— Excerpted data —
Content starts

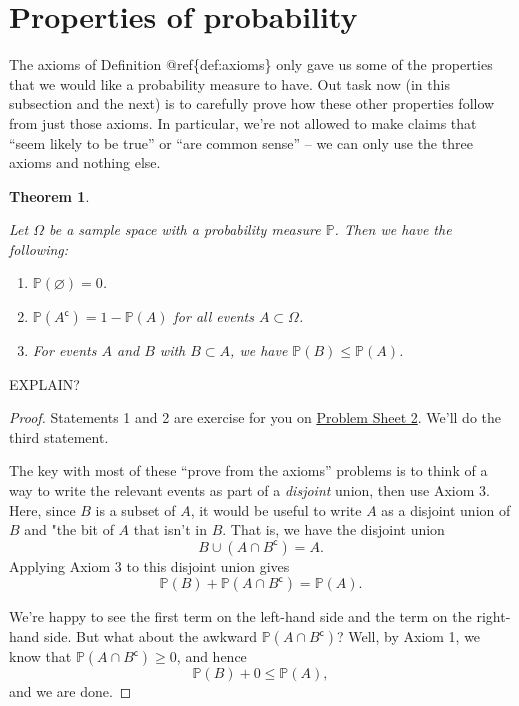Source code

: \documentclass[
  a4paper,
]{book}
\providecommand{\tightlist}{%
  \setlength{\itemsep}{0pt}\setlength{\parskip}{0pt}}
\newtheorem{theorem}{Theorem}[chapter]
\theoremstyle{definition}
\theoremstyle{definition}
\theoremstyle{definition}
\theoremstyle{remark}
\begin{document}
\hypertarget{prob-properties}{%
\section{Properties of probability}\label{prob-properties}}

The axioms of Definition @ref\{def:axioms\} only gave us some of the properties that we would like a probability measure to have. Out task now (in this subsection and the next) is to carefully prove how these other properties follow from just those axioms. In particular, we're not allowed to make claims that ``seem likely to be true'' or ``are common sense'' -- we can only use the three axioms and nothing else.

\begin{theorem}
\protect\hypertarget{thm:unlabeled-div-12}{}\label{thm:unlabeled-div-12}

Let \(\Omega\) be a sample space with a probability measure \(\mathbb P\). Then we have the following:

\begin{enumerate}
\def\labelenumi{\arabic{enumi}.}
\tightlist
\item
  \(\mathbb P(\varnothing) = 0\).
\item
  \(\mathbb P(A^\mathsf{c}) = 1 - \mathbb P(A)\) for all events \(A \subset \Omega\).
\item
  For events \(A\) and \(B\) with \(B \subset A\), we have \(\mathbb P(B) \leq \mathbb P(A)\).
\end{enumerate}

\end{theorem}

EXPLAIN?

\begin{proof}

Statements 1 and 2 are exercise for you on \protect\hyperlink{P2}{Problem Sheet 2}. We'll do the third statement.

The key with most of these ``prove from the axioms'' problems is to think of a way to write the relevant events as part of a \emph{disjoint} union, then use Axiom 3. Here, since \(B\) is a subset of \(A\), it would be useful to write \(A\) as a disjoint union of \(B\) and "the bit of \(A\) that isn't in \(B\). That is, we have the disjoint union
\[ B \cup (A \cap B^\mathsf{c}) = A .\]
Applying Axiom 3 to this disjoint union gives
\[ \mathbb P(B) + \mathbb P(A \cap B^\mathsf{c}) = \mathbb P(A) . \]

We're happy to see the first term on the left-hand side and the term on the right-hand side. But what about the awkward \(\mathbb P(A \cap B^\mathsf{c})\)? Well, by Axiom 1, we know that \(\mathbb P(A \cap B^\mathsf{c}) \geq 0\), and hence
\[ \mathbb P(B) + 0 \leq \mathbb P(A) , \]
and we are done.

\end{proof}
\end{document}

Content ends

— Problem to work on —
With the pictures excluded, retype the records above verbatim.

— Final answer —
Source code

: \documentclass[
  a4paper,
]{book}
\providecommand{\tightlist}{%
  \setlength{\itemsep}{0pt}\setlength{\parskip}{0pt}}
\newtheorem{theorem}{Theorem}[chapter]
\theoremstyle{definition}
\theoremstyle{definition}
\theoremstyle{definition}
\theoremstyle{remark}
\begin{document}
\hypertarget{prob-properties}{%
\section{Properties of probability}\label{prob-properties}}

The axioms of Definition @ref\{def:axioms\} only gave us some of the properties that we would like a probability measure to have. Out task now (in this subsection and the next) is to carefully prove how these other properties follow from just those axioms. In particular, we're not allowed to make claims that ``seem likely to be true'' or ``are common sense'' -- we can only use the three axioms and nothing else.

\begin{theorem}
\protect\hypertarget{thm:unlabeled-div-12}{}\label{thm:unlabeled-div-12}

Let \(\Omega\) be a sample space with a probability measure \(\mathbb P\). Then we have the following:

\begin{enumerate}
\def\labelenumi{\arabic{enumi}.}
\tightlist
\item
  \(\mathbb P(\varnothing) = 0\).
\item
  \(\mathbb P(A^\mathsf{c}) = 1 - \mathbb P(A)\) for all events \(A \subset \Omega\).
\item
  For events \(A\) and \(B\) with \(B \subset A\), we have \(\mathbb P(B) \leq \mathbb P(A)\).
\end{enumerate}

\end{theorem}

EXPLAIN?

\begin{proof}

Statements 1 and 2 are exercise for you on \protect\hyperlink{P2}{Problem Sheet 2}. We'll do the third statement.

The key with most of these ``prove from the axioms'' problems is to think of a way to write the relevant events as part of a \emph{disjoint} union, then use Axiom 3. Here, since \(B\) is a subset of \(A\), it would be useful to write \(A\) as a disjoint union of \(B\) and "the bit of \(A\) that isn't in \(B\). That is, we have the disjoint union
\[ B \cup (A \cap B^\mathsf{c}) = A .\]
Applying Axiom 3 to this disjoint union gives
\[ \mathbb P(B) + \mathbb P(A \cap B^\mathsf{c}) = \mathbb P(A) . \]

We're happy to see the first term on the left-hand side and the term on the right-hand side. But what about the awkward \(\mathbb P(A \cap B^\mathsf{c})\)? Well, by Axiom 1, we know that \(\mathbb P(A \cap B^\mathsf{c}) \geq 0\), and hence
\[ \mathbb P(B) + 0 \leq \mathbb P(A) , \]
and we are done.

\end{proof}
\end{document}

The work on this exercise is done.